Sufjan Stevens est de retour. Un retour désarmant. Avec Carrie & Lowell, Sufjan Stevens nous ressort un son folk doux, tout en arpèges de banjo, guitares et piano, bien loin des nappes électroniques (pourtant encore discrètement présentes) du quasi polémique Age of Adz . Un retour au sources donc, mais teinté d'une maturité musicale qui sied à la thématique de l'album : un regard aussi impudique que triste et tendre sur ses parents. Sa mère qui l'a abandonné, son beau-père qui fut là comme il pouvait...
Contrairement au mythique Illinois qui a fait la renommée de l'artiste, Carrie & Lowell évite l'écueil habituels des morceaux passe-plat qui "forçaient" l'écoute d'une traite pour mieux insister sur le principe de "l'album concept". Ici, chaque morceau à sa cohérence, sa propre beauté mélodique, ses arrangements ciselés, une énième variante de la voix éthérée et haut perchée de l'artiste... Death With dignity ouvre magistralement l'album, le reste n'est qu'une succession de petits bijoux délicats. J'ai personnellement un coup de cœur particulier pour Fourth of July, à la rythmique et diction incantatoire...

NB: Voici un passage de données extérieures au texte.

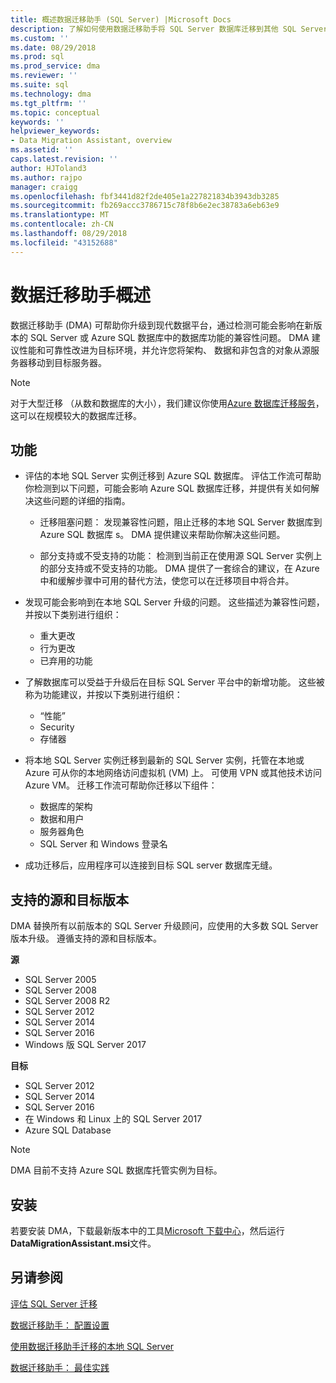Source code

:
 ```yaml
---
title: 概述数据迁移助手 (SQL Server) |Microsoft Docs
description: 了解如何使用数据迁移助手将 SQL Server 数据库迁移到其他 SQL Server 或 Azure 数据库
ms.custom: ''
ms.date: 08/29/2018
ms.prod: sql
ms.prod_service: dma
ms.reviewer: ''
ms.suite: sql
ms.technology: dma
ms.tgt_pltfrm: ''
ms.topic: conceptual
keywords: ''
helpviewer_keywords:
- Data Migration Assistant, overview
ms.assetid: ''
caps.latest.revision: ''
author: HJToland3
ms.author: rajpo
manager: craigg
ms.openlocfilehash: fbf3441d82f2de405e1a227821834b3943db3285
ms.sourcegitcommit: fb269accc3786715c78f8b6e2ec38783a6eb63e9
ms.translationtype: MT
ms.contentlocale: zh-CN
ms.lasthandoff: 08/29/2018
ms.locfileid: "43152688"
---
```

# <a name="overview-of-data-migration-assistant"></a>数据迁移助手概述

数据迁移助手 (DMA) 可帮助你升级到现代数据平台，通过检测可能会影响在新版本的 SQL Server 或 Azure SQL 数据库中的数据库功能的兼容性问题。 DMA 建议性能和可靠性改进为目标环境，并允许您将架构、 数据和非包含的对象从源服务器移动到目标服务器。

> [!NOTE] 
> 对于大型迁移 （从数和数据库的大小），我们建议你使用[Azure 数据库迁移服务](https://docs.microsoft.com/azure/dms/dms-overview)，这可以在规模较大的数据库迁移。
  
## <a name="capabilities"></a>功能

- 评估的本地 SQL Server 实例迁移到 Azure SQL 数据库。 评估工作流可帮助你检测到以下问题，可能会影响 Azure SQL 数据库迁移，并提供有关如何解决这些问题的详细的指南。

  - 迁移阻塞问题： 发现兼容性问题，阻止迁移的本地 SQL Server 数据库到 Azure SQL 数据库 s。 DMA 提供建议来帮助你解决这些问题。

  - 部分支持或不受支持的功能： 检测到当前正在使用源 SQL Server 实例上的部分支持或不受支持的功能。 DMA 提供了一套综合的建议，在 Azure 中和缓解步骤中可用的替代方法，使您可以在迁移项目中将合并。

- 发现可能会影响到在本地 SQL Server 升级的问题。 这些描述为兼容性问题，并按以下类别进行组织：

  - 重大更改
  - 行为更改
  - 已弃用的功能

- 了解数据库可以受益于升级后在目标 SQL Server 平台中的新增功能。 这些被称为功能建议，并按以下类别进行组织：

  - “性能”
  - Security
  - 存储器

- 将本地 SQL Server 实例迁移到最新的 SQL Server 实例，托管在本地或 Azure 可从你的本地网络访问虚拟机 (VM) 上。 可使用 VPN 或其他技术访问 Azure VM。 迁移工作流可帮助你迁移以下组件：

  - 数据库的架构
  - 数据和用户
  - 服务器角色
  - SQL Server 和 Windows 登录名

- 成功迁移后，应用程序可以连接到目标 SQL server 数据库无缝。

## <a name="supported-source-and-target-versions"></a>支持的源和目标版本

DMA 替换所有以前版本的 SQL Server 升级顾问，应使用的大多数 SQL Server 版本升级。 遵循支持的源和目标版本。

**源**
- SQL Server 2005
- SQL Server 2008
- SQL Server 2008 R2
- SQL Server 2012 
- SQL Server 2014
- SQL Server 2016
- Windows 版 SQL Server 2017

**目标**
- SQL Server 2012
- SQL Server 2014
- SQL Server 2016
- 在 Windows 和 Linux 上的 SQL Server 2017
- Azure SQL Database

> [!NOTE] 
> DMA 目前不支持 Azure SQL 数据库托管实例为目标。

## <a name="installation"></a>安装

若要安装 DMA，下载最新版本中的工具[Microsoft 下载中心](https://www.microsoft.com/download/details.aspx?id=53595)，然后运行**DataMigrationAssistant.msi**文件。

## <a name="see-also"></a>另请参阅

[评估 SQL Server 迁移](../dma/dma-assesssqlonprem.md)

[数据迁移助手： 配置设置](../dma/dma-configurationsettings.md)

[使用数据迁移助手迁移的本地 SQL Server](../dma/dma-migrateonpremsql.md)

[数据迁移助手： 最佳实践](../dma/dma-bestpractices.md)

Si Carrie & Lowell peut s'écouter uniquement pour sa part instrumentale (dans la pénombre, au casque de préférence), prêter attention aux textes transcende l'album. Sufjan Stevens jette un regard sans compromis sur son passé et sur la (sur)vie de sa mère, fantôme enveloppant l'auditeur, teinté d'une amertume noyée dans un pardon non-dit.
A quarante ans, Sufjan Stevens signe un album qui peut légitimement rebattre les cartes quant à ce qui sera un jour considéré comme son album phare. Après une longue absence, il rassure au moins son auditoire, son mutisme ne dissimulait aucune perte de talent, bien au contraire.